- **Problem requirements**: All of the data needs to be reproduced with no alterations.

(Recorded data)
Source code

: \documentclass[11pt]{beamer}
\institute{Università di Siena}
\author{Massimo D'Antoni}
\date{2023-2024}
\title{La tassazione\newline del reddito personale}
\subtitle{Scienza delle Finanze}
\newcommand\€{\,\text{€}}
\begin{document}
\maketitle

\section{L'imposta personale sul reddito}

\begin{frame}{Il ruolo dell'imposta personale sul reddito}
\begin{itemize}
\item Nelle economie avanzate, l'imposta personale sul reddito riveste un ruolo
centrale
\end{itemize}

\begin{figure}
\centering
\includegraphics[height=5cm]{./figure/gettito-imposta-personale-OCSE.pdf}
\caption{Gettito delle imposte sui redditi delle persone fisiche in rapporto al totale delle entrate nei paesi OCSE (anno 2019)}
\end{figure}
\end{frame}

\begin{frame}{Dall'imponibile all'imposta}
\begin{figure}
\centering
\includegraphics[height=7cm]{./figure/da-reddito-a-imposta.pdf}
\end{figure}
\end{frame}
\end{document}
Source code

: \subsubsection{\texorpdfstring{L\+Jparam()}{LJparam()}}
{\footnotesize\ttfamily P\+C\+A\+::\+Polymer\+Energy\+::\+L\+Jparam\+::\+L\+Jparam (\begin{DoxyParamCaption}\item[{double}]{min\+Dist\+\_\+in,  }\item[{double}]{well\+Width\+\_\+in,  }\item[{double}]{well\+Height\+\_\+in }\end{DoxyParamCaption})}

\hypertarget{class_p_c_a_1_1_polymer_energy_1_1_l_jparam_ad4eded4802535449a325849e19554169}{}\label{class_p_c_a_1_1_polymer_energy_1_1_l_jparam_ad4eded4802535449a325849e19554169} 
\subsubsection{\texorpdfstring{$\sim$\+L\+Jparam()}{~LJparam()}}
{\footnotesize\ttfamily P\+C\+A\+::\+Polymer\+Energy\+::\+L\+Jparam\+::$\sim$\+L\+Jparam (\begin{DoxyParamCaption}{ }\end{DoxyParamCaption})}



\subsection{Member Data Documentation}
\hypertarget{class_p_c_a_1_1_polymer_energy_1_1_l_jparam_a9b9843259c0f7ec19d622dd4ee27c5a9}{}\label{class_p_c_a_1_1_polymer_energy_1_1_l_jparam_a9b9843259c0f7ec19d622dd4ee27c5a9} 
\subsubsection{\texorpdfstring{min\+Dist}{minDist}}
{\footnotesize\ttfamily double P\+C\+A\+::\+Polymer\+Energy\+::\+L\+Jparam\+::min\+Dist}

- **Response to this exercise**:
Source code

: \documentclass[11pt]{beamer}
\institute{Università di Siena}
\author{Massimo D'Antoni}
\date{2023-2024}
\title{La tassazione\newline del reddito personale}
\subtitle{Scienza delle Finanze}
\newcommand\€{\,\text{€}}
\begin{document}
\maketitle

\section{L'imposta personale sul reddito}

\begin{frame}{Il ruolo dell'imposta personale sul reddito}
\begin{itemize}
\item Nelle economie avanzate, l'imposta personale sul reddito riveste un ruolo
centrale
\end{itemize}

\begin{figure}
\centering
\includegraphics[height=5cm]{./figure/gettito-imposta-personale-OCSE.pdf}
\caption{Gettito delle imposte sui redditi delle persone fisiche in rapporto al totale delle entrate nei paesi OCSE (anno 2019)}
\end{figure}
\end{frame}

\begin{frame}{Dall'imponibile all'imposta}
\begin{figure}
\centering
\includegraphics[height=7cm]{./figure/da-reddito-a-imposta.pdf}
\end{figure}
\end{frame}
\end{document}
Source code

: \subsubsection{\texorpdfstring{L\+Jparam()}{LJparam()}}
{\footnotesize\ttfamily P\+C\+A\+::\+Polymer\+Energy\+::\+L\+Jparam\+::\+L\+Jparam (\begin{DoxyParamCaption}\item[{double}]{min\+Dist\+\_\+in,  }\item[{double}]{well\+Width\+\_\+in,  }\item[{double}]{well\+Height\+\_\+in }\end{DoxyParamCaption})}

\hypertarget{class_p_c_a_1_1_polymer_energy_1_1_l_jparam_ad4eded4802535449a325849e19554169}{}\label{class_p_c_a_1_1_polymer_energy_1_1_l_jparam_ad4eded4802535449a325849e19554169} 
\subsubsection{\texorpdfstring{$\sim$\+L\+Jparam()}{~LJparam()}}
{\footnotesize\ttfamily P\+C\+A\+::\+Polymer\+Energy\+::\+L\+Jparam\+::$\sim$\+L\+Jparam (\begin{DoxyParamCaption}{ }\end{DoxyParamCaption})}



\subsection{Member Data Documentation}
\hypertarget{class_p_c_a_1_1_polymer_energy_1_1_l_jparam_a9b9843259c0f7ec19d622dd4ee27c5a9}{}\label{class_p_c_a_1_1_polymer_energy_1_1_l_jparam_a9b9843259c0f7ec19d622dd4ee27c5a9} 
\subsubsection{\texorpdfstring{min\+Dist}{minDist}}
{\footnotesize\ttfamily double P\+C\+A\+::\+Polymer\+Energy\+::\+L\+Jparam\+::min\+Dist}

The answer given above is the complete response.